## [PROBLEM TO SOLVE]
Set down exactly the lines in the records below that run from the line with "Free Mod APK" to the line with "Mod For Android", inclusive, and nothing more.

## [DATA FOR THIS TASK]
========================================

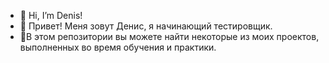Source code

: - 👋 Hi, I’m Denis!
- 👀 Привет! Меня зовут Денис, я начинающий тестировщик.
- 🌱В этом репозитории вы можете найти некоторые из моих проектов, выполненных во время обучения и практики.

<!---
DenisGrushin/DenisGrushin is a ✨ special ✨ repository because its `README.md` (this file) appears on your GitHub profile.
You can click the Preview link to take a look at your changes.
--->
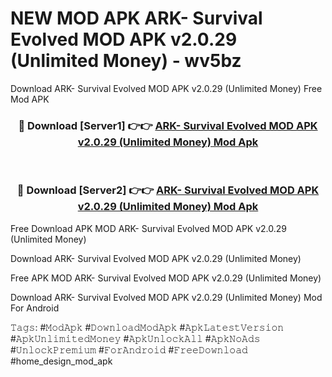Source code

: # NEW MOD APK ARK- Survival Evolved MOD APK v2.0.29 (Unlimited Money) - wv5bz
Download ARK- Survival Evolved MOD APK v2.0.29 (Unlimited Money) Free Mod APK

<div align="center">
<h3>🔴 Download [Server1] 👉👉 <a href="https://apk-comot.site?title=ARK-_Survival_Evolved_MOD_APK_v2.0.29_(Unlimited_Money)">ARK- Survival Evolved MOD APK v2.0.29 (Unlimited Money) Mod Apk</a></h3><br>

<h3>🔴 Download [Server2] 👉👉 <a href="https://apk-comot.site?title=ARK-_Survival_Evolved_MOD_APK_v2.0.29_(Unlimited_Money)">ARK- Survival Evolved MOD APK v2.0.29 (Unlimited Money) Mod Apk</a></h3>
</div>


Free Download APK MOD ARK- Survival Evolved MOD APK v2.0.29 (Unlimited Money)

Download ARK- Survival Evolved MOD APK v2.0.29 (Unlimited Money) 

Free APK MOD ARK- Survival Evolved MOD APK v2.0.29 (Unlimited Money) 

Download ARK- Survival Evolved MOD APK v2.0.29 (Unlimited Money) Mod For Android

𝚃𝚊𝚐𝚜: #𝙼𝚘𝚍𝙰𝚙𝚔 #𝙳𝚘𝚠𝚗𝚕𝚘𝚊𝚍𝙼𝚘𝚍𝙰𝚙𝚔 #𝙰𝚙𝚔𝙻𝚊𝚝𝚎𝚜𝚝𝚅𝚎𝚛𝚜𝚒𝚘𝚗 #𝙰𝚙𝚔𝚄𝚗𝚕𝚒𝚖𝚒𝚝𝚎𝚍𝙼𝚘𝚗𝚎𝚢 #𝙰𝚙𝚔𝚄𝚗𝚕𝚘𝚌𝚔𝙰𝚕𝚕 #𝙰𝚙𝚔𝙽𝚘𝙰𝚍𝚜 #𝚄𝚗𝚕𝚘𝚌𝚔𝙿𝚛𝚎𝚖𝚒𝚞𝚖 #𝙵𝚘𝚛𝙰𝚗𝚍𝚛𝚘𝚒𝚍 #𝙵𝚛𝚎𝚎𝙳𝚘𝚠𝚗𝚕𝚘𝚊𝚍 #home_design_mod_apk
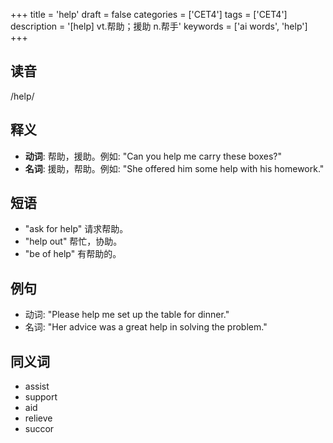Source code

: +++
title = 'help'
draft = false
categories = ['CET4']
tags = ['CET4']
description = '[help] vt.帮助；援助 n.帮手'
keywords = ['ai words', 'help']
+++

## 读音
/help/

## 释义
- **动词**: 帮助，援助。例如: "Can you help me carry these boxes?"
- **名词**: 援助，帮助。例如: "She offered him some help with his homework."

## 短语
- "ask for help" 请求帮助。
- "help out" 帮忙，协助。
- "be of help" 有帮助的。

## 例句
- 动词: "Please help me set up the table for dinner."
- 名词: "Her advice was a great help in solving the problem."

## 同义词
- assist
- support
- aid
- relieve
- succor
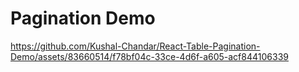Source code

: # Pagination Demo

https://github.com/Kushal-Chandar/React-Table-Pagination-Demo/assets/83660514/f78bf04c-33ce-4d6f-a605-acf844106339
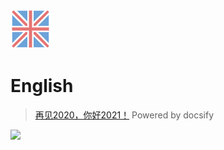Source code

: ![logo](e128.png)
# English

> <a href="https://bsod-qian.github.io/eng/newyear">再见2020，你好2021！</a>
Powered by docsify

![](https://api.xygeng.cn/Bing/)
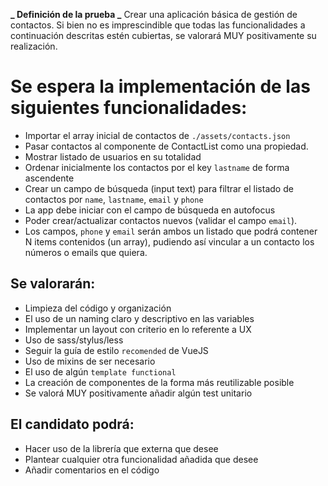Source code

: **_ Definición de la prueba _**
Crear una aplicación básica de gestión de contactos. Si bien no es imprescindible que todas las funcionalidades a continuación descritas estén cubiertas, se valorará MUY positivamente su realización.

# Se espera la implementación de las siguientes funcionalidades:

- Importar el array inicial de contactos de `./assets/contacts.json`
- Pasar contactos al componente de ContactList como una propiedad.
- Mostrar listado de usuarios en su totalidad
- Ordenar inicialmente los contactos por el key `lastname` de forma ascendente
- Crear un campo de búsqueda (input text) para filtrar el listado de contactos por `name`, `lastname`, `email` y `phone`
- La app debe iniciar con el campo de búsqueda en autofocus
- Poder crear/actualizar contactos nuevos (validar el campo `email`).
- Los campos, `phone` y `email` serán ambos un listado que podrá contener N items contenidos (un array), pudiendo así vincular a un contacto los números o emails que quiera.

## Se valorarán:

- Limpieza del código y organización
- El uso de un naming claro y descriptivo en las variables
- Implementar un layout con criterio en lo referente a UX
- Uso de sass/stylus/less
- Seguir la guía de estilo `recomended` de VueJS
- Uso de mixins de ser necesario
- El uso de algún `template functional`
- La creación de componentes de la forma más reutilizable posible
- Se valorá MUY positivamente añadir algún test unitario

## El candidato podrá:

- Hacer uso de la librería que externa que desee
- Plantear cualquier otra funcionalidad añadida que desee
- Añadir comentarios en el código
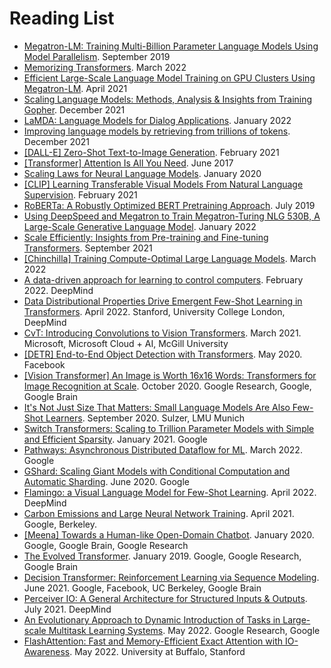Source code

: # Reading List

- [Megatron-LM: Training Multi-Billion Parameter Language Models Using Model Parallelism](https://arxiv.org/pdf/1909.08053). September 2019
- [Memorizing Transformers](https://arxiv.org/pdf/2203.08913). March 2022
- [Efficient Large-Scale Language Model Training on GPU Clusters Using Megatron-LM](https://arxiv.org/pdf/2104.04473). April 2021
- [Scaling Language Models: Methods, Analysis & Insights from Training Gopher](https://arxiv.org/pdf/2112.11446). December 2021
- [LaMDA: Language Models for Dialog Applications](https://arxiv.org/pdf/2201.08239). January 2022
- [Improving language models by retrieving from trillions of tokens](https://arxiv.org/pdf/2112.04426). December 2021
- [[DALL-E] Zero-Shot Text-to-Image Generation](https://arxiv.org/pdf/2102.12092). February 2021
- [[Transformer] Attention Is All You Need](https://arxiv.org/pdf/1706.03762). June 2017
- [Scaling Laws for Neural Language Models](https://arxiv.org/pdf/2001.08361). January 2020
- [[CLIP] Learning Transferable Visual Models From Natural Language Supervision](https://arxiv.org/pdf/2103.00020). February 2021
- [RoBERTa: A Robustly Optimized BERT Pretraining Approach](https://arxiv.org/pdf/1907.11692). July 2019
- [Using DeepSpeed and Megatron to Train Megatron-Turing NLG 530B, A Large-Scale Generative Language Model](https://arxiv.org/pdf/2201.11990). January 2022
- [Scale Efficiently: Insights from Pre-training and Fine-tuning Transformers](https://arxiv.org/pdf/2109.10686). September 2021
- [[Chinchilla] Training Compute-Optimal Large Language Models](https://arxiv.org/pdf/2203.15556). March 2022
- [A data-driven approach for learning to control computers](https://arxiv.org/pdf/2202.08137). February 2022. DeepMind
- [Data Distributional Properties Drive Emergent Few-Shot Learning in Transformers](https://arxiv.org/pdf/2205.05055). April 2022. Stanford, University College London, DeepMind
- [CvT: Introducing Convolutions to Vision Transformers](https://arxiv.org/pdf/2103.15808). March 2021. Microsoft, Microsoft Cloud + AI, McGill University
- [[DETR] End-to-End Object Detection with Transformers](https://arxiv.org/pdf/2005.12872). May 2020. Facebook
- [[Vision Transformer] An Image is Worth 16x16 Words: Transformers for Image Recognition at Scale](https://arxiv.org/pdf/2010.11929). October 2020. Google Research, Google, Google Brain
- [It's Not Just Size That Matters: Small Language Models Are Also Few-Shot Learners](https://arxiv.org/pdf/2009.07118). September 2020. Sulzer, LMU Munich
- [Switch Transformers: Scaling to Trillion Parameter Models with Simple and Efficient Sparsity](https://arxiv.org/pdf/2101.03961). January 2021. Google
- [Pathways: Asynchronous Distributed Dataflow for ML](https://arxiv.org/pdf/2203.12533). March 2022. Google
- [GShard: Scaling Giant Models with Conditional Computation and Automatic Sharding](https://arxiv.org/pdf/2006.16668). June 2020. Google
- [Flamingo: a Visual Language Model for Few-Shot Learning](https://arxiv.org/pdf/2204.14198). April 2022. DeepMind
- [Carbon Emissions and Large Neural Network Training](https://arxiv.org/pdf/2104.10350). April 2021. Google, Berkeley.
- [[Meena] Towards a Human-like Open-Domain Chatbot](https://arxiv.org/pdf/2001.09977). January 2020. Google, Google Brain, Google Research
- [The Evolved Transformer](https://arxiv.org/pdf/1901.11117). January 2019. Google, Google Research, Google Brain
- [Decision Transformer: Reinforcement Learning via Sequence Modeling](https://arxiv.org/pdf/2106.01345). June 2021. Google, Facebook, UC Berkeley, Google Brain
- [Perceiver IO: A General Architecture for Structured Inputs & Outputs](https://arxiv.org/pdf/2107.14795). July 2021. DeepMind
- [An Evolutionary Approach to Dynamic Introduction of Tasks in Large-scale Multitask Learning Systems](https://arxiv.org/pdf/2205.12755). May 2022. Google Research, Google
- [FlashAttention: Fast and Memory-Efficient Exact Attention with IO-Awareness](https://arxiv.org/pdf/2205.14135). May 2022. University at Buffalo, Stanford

========================================

## [SOLUTION TO THE PROBLEM]
Download ARK- Survival Evolved MOD APK v2.0.29 (Unlimited Money) Free Mod APK

<div align="center">
<h3>🔴 Download [Server1] 👉👉 <a href="https://apk-comot.site?title=ARK-_Survival_Evolved_MOD_APK_v2.0.29_(Unlimited_Money)">ARK- Survival Evolved MOD APK v2.0.29 (Unlimited Money) Mod Apk</a></h3><br>

<h3>🔴 Download [Server2] 👉👉 <a href="https://apk-comot.site?title=ARK-_Survival_Evolved_MOD_APK_v2.0.29_(Unlimited_Money)">ARK- Survival Evolved MOD APK v2.0.29 (Unlimited Money) Mod Apk</a></h3>
</div>


Free Download APK MOD ARK- Survival Evolved MOD APK v2.0.29 (Unlimited Money)

Download ARK- Survival Evolved MOD APK v2.0.29 (Unlimited Money) 

Free APK MOD ARK- Survival Evolved MOD APK v2.0.29 (Unlimited Money) 

Download ARK- Survival Evolved MOD APK v2.0.29 (Unlimited Money) Mod For Android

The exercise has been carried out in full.